Что же касается «невероятной гордости», стоящей выше родительской любви, я еще не встречал людей, не готовых пойти на все, что в их силах, чтобы не дать своему ребенку совершить этот шаг; ни один из многих родителей, с которыми мне удалось поговорить, не знал и лишь немногие могли себе представить, что их ребенок занимается подобными вещами.

На уроках истории, психологии и политологии нам все время рассказывают, что матери спартанцев и самураев с улыбкой встречали весть о том, что их сыновья погибли в бою. Как однажды иронично заметил гарвардский психолог Стивен Пинкер, сами матери спартанцев и самураев никогда об этом не писали, и нам приходится верить рассказчикам на слово.

Я побывал в семьях, о которых средства массовой информации сообщали, что те счастливы за своих сыновей и гордятся ими. Я был свидетелем тому, как в окружении толпы и должностных лиц журналисты спрашивали: «Вы гордитесь? Вы счастливы?» Иногда родители говорят, что да. А что еще говорить, когда тебе сообщают о смерти ребенка? Что это было бессмысленно и глупо? Это противоречит врожденному стремлению человека придавать смысл любой мучительной потере. Я никогда не слышал, чтобы родитель шахида говорил «я счастлив» или хотя бы «я горжусь» в частной беседе.

В «Письме к христианской нации» Сэм Харрис продолжает критиковать верующих всех конфессий, хотя на ислам у него «особый зуб»: «Например, 70 процентов заключенных во французских тюрьмах — мусульмане. Мусульмане Западной Европы не атеисты… Атеист — это человек, который считает, что убийство одной маленькой девочки — даже раз в миллион лет — ставит под сомнение идею о милосердном Боге». <…>

Атеисты, конечно, вполне могут считать, что убийство маленькой девочки свидетельствует против существования Бога. Предположение верно, но тривиально. Атеисты, также погубившие десятки миллионов людей, и миллионы маленьких девочек в том числе, в равной степени могут считать совершенные ими убийства доказательством Божественного невмешательства.

В «Энциклопедии войн» Чарльз Филлипс и Александр Аксельрод изучили 1763 кровавых конфликта, возникших на протяжении всей истории, из которых лишь 123 (семь процентов) были религиозными.

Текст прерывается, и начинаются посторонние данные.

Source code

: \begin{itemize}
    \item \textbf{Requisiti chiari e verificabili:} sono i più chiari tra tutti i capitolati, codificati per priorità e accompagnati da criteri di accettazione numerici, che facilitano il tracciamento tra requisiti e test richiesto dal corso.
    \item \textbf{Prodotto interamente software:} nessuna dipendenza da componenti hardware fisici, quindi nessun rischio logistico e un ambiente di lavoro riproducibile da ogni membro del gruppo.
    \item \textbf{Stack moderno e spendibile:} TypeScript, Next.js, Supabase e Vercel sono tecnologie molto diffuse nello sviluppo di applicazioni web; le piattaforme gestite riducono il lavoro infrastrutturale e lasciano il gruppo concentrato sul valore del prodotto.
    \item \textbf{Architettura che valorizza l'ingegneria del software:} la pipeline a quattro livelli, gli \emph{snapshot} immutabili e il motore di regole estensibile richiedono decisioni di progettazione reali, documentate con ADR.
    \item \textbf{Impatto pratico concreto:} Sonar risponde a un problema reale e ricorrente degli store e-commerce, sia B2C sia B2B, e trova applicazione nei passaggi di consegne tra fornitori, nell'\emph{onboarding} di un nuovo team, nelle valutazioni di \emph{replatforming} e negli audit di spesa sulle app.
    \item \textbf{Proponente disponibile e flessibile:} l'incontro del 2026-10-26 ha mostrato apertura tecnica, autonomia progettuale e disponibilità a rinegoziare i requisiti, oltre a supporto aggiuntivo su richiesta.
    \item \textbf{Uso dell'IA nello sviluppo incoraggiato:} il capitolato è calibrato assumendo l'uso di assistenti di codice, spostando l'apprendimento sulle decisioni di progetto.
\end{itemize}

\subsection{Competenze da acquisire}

Почти все крупные конфликты последнего времени, гораздо более смертоносные, чем конфликты прошлого, были несомненно нерелигиозными (две мировые войны, корейская и вьетнамская войны, геноцид в Камбодже и Руанде и др.).

Что касается призыва к науке и ученым объединиться против религии, дабы уменьшить насилие и увеличить счастье в мире, — я не вижу никаких доказательств того, что, запрещая религию, наука действительно сократит насилие и увеличит счастье. Также я не вижу свидетельств тому, что религия способствует скорее несчастью, чем счастью. На протяжении всей истории религии, как правило, уменьшали социальные неравенство и различия в группах, тогда как внутри других групп они лишь увеличивали дистанцию и повод для недоразумений и конфликтов. Но то же самое можно сказать и о других факторах, определяющих культурную идентичность, например о языке, этнической принадлежности и национализме.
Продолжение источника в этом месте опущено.